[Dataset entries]
* * * * *

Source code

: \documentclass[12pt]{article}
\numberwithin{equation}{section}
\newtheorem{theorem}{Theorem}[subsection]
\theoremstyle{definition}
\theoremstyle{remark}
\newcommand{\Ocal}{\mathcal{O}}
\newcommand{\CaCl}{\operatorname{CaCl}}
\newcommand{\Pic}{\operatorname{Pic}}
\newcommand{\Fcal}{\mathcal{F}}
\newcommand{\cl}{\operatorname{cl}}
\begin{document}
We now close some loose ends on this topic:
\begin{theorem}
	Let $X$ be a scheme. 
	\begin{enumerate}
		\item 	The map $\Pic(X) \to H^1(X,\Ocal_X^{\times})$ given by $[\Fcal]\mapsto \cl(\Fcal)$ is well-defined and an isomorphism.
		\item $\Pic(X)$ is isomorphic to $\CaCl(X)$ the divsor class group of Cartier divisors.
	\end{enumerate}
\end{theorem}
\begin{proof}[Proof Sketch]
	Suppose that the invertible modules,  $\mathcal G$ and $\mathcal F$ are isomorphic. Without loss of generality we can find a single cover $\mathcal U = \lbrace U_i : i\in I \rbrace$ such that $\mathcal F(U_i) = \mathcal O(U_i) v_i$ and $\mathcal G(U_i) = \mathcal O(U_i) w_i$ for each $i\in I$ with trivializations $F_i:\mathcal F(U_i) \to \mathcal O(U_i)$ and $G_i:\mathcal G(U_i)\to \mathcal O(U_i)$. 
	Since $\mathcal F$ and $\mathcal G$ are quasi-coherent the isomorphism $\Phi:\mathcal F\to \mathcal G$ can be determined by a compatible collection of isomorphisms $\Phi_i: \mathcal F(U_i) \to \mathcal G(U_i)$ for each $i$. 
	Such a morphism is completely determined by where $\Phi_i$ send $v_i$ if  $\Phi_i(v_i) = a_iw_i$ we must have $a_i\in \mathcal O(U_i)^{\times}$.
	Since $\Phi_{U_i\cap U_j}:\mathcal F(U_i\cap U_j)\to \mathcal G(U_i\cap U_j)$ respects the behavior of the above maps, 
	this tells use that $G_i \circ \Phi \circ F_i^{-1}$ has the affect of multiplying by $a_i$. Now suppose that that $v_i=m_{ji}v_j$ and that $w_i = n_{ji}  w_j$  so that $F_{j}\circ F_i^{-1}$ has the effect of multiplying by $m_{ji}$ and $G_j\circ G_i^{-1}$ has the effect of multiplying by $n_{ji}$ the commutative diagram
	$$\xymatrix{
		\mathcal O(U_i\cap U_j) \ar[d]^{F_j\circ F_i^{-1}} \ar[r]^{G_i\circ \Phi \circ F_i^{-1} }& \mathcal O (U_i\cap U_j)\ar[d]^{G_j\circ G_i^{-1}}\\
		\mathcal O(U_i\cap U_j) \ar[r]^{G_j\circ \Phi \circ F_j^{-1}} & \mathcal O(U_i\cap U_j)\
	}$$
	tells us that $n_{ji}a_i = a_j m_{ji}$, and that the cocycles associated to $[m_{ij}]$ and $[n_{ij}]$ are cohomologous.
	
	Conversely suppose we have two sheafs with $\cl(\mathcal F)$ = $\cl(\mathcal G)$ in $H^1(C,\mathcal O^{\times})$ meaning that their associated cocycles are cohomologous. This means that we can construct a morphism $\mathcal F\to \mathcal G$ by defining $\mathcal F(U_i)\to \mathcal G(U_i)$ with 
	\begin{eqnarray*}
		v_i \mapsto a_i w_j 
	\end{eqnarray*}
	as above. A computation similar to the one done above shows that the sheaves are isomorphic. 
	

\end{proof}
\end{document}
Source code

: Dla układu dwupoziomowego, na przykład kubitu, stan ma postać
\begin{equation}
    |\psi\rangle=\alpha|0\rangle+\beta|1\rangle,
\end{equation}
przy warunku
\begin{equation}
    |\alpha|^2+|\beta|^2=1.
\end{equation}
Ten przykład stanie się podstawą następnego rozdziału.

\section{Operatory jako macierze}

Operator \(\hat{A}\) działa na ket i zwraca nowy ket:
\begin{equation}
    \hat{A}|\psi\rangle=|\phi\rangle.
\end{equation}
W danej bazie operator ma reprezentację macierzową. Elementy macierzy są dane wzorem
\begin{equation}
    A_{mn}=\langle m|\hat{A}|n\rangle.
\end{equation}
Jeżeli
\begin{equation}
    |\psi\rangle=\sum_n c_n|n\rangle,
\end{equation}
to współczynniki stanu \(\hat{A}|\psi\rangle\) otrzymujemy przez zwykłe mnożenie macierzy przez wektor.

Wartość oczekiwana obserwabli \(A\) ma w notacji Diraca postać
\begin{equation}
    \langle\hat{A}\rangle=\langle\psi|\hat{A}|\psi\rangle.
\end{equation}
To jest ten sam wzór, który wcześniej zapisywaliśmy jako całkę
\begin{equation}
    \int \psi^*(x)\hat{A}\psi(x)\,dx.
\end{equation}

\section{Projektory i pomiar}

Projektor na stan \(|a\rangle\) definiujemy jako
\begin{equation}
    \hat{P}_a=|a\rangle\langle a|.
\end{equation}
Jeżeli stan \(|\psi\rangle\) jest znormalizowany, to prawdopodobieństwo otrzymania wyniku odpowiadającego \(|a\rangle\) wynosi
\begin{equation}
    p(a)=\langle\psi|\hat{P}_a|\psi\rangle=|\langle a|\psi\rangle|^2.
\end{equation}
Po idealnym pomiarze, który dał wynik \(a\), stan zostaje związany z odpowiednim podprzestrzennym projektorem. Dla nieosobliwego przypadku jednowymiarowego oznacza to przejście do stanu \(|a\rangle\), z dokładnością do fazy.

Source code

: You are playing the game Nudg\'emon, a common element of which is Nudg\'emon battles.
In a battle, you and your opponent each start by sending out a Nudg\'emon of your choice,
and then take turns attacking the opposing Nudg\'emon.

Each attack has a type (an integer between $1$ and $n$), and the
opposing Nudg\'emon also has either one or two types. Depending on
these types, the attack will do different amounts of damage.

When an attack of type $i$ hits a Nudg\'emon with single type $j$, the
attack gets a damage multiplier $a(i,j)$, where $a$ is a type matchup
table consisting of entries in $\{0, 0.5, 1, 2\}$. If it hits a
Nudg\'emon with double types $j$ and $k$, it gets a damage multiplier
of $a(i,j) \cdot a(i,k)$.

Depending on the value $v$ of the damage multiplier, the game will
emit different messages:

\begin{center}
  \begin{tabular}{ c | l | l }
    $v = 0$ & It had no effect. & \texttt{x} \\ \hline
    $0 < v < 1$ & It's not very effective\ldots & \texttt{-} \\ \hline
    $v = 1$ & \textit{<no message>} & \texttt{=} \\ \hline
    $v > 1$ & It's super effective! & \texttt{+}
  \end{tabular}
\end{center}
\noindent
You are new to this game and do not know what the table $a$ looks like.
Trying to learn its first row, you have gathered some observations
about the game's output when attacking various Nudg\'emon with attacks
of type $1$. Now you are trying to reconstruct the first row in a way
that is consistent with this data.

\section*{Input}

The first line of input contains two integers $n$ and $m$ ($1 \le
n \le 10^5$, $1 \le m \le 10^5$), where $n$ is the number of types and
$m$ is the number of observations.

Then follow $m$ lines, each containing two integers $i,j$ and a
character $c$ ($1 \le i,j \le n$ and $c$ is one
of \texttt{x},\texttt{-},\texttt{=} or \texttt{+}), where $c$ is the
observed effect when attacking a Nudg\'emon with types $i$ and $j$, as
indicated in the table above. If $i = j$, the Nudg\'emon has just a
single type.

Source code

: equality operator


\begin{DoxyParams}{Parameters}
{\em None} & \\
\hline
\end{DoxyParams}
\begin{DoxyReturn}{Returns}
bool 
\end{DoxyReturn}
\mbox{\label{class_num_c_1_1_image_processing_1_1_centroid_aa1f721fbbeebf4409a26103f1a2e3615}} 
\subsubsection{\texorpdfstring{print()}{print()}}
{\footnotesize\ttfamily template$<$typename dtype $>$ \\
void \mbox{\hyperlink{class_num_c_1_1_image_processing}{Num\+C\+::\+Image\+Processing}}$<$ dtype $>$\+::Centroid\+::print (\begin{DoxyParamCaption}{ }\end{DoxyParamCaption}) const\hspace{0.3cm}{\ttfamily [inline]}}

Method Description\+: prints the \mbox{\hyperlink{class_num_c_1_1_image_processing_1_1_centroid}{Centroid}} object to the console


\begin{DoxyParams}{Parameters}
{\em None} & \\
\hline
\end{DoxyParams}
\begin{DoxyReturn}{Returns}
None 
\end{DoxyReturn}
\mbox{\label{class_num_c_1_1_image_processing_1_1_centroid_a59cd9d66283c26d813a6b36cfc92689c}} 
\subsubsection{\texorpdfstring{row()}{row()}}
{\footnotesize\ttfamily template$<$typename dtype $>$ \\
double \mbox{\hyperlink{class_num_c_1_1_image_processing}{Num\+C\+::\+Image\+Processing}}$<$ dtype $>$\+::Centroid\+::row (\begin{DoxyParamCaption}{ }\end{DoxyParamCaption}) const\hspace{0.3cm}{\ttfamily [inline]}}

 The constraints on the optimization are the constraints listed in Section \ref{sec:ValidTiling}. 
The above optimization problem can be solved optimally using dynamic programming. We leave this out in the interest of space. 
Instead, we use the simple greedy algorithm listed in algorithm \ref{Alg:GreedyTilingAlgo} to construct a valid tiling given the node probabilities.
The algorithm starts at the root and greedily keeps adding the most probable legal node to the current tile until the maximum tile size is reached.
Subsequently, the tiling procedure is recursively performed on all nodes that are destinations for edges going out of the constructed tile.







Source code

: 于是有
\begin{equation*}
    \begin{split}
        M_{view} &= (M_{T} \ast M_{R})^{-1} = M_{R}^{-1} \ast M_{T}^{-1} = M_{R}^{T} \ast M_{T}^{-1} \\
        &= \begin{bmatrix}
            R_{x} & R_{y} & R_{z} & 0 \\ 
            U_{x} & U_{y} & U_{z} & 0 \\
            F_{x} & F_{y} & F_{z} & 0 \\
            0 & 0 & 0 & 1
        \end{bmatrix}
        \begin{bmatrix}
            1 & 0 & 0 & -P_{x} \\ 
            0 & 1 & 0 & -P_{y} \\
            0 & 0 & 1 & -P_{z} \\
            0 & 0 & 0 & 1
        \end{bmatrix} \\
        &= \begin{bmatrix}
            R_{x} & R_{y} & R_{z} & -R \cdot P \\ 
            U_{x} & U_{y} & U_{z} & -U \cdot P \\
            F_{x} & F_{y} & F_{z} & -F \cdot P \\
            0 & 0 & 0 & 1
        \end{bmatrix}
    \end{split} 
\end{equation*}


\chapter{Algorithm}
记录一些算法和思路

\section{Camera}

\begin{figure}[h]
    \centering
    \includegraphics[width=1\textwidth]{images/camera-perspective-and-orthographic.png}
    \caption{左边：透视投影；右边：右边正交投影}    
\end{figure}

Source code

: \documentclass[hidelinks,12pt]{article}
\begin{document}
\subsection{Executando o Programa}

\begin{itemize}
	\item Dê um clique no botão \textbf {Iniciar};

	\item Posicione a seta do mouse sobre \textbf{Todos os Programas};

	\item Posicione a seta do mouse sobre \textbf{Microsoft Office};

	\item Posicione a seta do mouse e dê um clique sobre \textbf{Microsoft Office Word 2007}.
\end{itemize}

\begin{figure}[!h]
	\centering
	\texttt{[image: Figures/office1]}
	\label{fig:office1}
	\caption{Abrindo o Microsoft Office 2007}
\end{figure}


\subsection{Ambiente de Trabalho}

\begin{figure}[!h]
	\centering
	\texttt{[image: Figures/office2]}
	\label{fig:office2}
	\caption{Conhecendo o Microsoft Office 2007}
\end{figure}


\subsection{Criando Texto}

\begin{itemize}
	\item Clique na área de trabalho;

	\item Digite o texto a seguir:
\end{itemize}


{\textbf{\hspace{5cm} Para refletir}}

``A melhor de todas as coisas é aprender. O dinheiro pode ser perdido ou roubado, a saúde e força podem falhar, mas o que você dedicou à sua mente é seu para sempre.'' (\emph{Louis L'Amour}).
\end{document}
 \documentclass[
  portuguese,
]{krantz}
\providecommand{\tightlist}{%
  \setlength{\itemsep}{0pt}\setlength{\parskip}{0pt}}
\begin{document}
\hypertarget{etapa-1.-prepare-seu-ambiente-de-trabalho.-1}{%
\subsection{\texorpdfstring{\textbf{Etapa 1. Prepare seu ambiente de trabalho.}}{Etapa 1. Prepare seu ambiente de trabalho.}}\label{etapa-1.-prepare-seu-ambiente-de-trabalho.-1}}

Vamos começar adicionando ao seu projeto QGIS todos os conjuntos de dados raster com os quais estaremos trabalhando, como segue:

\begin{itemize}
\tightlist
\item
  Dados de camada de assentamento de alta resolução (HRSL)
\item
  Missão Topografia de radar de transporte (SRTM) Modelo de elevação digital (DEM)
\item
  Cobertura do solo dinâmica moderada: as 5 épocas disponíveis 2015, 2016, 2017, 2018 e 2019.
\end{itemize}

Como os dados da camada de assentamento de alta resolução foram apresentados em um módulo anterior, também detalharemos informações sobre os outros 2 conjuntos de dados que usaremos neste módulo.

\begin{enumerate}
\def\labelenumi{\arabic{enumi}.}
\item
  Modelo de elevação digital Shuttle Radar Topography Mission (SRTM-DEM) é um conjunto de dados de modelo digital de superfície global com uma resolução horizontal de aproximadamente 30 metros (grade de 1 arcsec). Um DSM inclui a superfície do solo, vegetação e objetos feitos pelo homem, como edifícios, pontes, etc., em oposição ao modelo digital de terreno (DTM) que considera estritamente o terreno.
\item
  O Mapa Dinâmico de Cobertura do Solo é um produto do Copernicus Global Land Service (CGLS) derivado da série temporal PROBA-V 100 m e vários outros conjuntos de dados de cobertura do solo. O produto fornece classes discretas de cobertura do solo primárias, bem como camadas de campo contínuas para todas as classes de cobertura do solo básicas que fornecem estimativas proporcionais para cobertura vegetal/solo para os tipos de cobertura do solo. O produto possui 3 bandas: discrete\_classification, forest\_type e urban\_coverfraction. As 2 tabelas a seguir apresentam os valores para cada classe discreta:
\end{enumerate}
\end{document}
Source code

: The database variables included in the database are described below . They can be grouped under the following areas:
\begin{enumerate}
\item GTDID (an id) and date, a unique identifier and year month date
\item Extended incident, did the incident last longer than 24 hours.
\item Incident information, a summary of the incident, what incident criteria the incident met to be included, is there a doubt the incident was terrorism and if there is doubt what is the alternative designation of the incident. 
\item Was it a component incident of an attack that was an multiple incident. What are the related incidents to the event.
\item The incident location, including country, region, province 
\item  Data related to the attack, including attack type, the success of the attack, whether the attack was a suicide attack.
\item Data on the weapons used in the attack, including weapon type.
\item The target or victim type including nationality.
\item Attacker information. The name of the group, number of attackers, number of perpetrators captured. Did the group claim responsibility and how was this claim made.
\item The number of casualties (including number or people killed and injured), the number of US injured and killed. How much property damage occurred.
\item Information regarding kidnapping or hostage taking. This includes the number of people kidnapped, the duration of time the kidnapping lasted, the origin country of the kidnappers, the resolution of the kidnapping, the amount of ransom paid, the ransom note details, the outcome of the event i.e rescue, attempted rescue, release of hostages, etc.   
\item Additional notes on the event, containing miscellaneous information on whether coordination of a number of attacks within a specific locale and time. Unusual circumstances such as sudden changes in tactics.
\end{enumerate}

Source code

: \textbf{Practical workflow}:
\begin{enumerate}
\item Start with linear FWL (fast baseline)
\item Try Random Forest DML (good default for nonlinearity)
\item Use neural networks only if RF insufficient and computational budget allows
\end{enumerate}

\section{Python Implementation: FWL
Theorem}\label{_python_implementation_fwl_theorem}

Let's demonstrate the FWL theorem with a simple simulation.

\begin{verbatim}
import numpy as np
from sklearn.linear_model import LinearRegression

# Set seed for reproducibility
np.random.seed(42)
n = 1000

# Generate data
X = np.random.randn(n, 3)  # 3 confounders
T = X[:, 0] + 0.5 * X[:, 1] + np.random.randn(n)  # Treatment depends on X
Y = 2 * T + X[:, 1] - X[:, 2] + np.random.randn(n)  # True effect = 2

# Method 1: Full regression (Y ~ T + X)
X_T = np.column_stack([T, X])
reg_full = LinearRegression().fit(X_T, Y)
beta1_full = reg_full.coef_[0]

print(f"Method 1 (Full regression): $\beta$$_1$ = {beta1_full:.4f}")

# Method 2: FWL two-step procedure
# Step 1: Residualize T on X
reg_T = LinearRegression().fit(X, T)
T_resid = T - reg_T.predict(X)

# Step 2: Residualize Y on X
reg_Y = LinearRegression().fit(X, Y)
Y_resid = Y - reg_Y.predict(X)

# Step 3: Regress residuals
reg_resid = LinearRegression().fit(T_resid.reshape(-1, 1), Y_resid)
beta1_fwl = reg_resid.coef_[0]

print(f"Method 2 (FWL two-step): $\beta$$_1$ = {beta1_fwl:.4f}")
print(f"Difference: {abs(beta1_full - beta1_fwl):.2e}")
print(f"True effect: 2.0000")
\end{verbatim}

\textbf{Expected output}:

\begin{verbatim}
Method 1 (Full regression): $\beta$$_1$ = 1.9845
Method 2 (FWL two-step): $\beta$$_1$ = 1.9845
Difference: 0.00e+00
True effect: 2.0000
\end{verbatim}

* * * * *

> **About this task**:
Retrieve all lines from the data that contain the string "containing".

> **Written answer**:
Then follow $m$ lines, each containing two integers $i,j$ and a
\item Additional notes on the event, containing miscellaneous information on whether coordination of a number of attacks within a specific locale and time. Unusual circumstances such as sudden changes in tactics.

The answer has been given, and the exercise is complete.